FIG. 1 illustrates an electromagnetic clutch 20 in accordance with the prior art. A front housing 11 of a refrigerant compressor rotatably supports a drive shaft 12 by means of a needle bearing 13. Needle bearing 13 is disposed in an inner peripheral wall of an opening 14 which is formed at the center of front housing 11. An annular axial projection 15 surrounds drive shaft 12 and projects from the front end surface of front housing 11. A shaft seal assembly 16 is disposed in the cavity formed by annular axial projection 15. Electromagnetic clutch 20 includes a clutch rotor 21, an annular electromagnet 22 and an armature plate 23. Clutch rotor 21 includes a rotor 211 having a U-shaped cross-sectional configuration and a pulley 212 attached at the outer peripheral surface of rotor 211. Clutch rotor 21 is rotatably supported on the outer peripheral surface of annular axial projection 15 through a ball bearing 17. Annular electromagnet 22 is disposed in an annular cavity 211d of rotor 211 and is attached to the front end surface of front housing 11 by an annular member 18. A stopper plate 121, fixed at an outer end of drive shaft 12 by a nut 122, supports an elastic armature plate 23 through a plurality of leaf springs 24.
In such an electromagnetic clutch, clutch rotor 211 rotates in response to a power source (not shown), e.g., an engine of an automobile, through a belt (not shown) which is engaged between a pulley 212 of clutch rotor 21 and the power source. Armature plate 23 is attracted to clutch rotor 21 when electromagnet 22 is energized. As a result, drive shaft 12 is driven by the rotation of the power source.
In general, pulley 212 may be secured to rotor 211 by electron beam welding, CO.sub.2 welding or shrinkage fit by heating.
With electron beam welding, pulley 212 is first mounted on the outer peripheral surface of rotor 211. Then, electron beam 31 is directed on the circumferential surface of the bottom portion of pulley 212 as shown in FIG. 2 so as to weld the pulley to the rotor.

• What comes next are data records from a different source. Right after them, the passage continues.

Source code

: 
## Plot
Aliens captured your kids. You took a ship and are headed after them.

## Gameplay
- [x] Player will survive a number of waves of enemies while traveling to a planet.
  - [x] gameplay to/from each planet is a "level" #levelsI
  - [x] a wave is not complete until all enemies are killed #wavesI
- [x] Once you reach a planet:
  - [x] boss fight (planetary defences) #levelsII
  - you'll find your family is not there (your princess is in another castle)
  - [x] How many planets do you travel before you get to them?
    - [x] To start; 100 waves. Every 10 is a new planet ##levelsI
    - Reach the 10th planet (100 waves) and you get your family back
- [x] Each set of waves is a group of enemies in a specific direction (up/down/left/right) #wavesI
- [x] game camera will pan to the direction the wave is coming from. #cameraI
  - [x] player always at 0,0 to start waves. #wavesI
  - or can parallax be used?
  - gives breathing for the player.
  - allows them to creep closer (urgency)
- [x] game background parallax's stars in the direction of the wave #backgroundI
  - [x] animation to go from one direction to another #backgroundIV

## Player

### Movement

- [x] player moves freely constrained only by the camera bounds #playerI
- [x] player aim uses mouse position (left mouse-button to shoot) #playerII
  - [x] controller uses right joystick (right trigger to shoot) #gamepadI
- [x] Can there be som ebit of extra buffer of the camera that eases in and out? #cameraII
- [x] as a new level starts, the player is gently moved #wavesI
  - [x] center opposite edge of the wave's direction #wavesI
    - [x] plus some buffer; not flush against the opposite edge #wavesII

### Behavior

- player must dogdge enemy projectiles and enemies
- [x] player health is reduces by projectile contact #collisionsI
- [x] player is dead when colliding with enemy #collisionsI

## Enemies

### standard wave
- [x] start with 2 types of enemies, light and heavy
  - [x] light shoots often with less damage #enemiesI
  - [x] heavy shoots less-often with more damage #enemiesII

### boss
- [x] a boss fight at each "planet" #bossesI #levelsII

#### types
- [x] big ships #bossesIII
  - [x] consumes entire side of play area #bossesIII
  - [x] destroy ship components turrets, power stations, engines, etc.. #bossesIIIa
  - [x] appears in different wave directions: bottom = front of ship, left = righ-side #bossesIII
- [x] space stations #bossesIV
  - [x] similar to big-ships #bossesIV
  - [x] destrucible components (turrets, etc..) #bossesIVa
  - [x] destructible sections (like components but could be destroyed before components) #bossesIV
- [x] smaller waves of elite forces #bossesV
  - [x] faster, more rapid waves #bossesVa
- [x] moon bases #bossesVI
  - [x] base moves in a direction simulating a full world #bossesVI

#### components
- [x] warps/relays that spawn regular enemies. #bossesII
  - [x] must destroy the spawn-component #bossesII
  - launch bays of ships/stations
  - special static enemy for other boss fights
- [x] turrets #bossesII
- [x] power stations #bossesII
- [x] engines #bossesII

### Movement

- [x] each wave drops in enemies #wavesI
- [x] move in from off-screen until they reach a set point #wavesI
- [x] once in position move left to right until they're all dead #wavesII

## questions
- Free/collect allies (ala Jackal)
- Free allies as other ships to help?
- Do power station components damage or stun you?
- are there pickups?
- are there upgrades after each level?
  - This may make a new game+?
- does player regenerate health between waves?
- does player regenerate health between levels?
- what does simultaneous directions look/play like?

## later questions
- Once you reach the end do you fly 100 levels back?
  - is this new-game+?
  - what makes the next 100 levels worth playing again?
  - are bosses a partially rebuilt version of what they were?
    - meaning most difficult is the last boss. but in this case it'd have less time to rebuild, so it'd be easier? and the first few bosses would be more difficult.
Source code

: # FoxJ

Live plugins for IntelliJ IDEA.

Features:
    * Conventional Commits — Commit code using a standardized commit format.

With CO.sub.2 welding, pulley 212 is again first mounted on the outer peripheral surface of rotor 211. Then, the outer lower surface of pulley 212 is welded to the outer peripheral surface of the rotor as shown in FIG. 1.
With shrinkage fit, pulley 212 is first heated. Next, pulley 212 is mounted on the outer peripheral surface of rotor 211 as pulley 212 is being heated so as to undergo thermal expansion as in FIG. 3. Then pulley 212 shrinks by natural cooling to fit rotor 211.
However, each of the above-described methods for securing the pulley to the rotor has drawbacks. With electron beam welding, the spacing between the walls of grooves 213 is narrowed by heat transformation because of the electron beam as shown in FIG. 4. This may generate unsuitable engagement between grooves 213 of pulley 212 and a belt member (not shown) which engages the grooves. This unsuitable emgagement may damage the belt. In addition, the equipment used in electron beam welding is complicated and makes securing the pulley to the rotor difficult. CO.sub.2 welding also requires complicated equipment for securing the pulley to the rotor.
Shrinkage fitting requires a high degree of precision in the dimensions of pulley 212 and rotor 211, especially the inner diameter of pulley 212 and the outer diameter of rotor 211, to effectively secure the pulley to the rotor.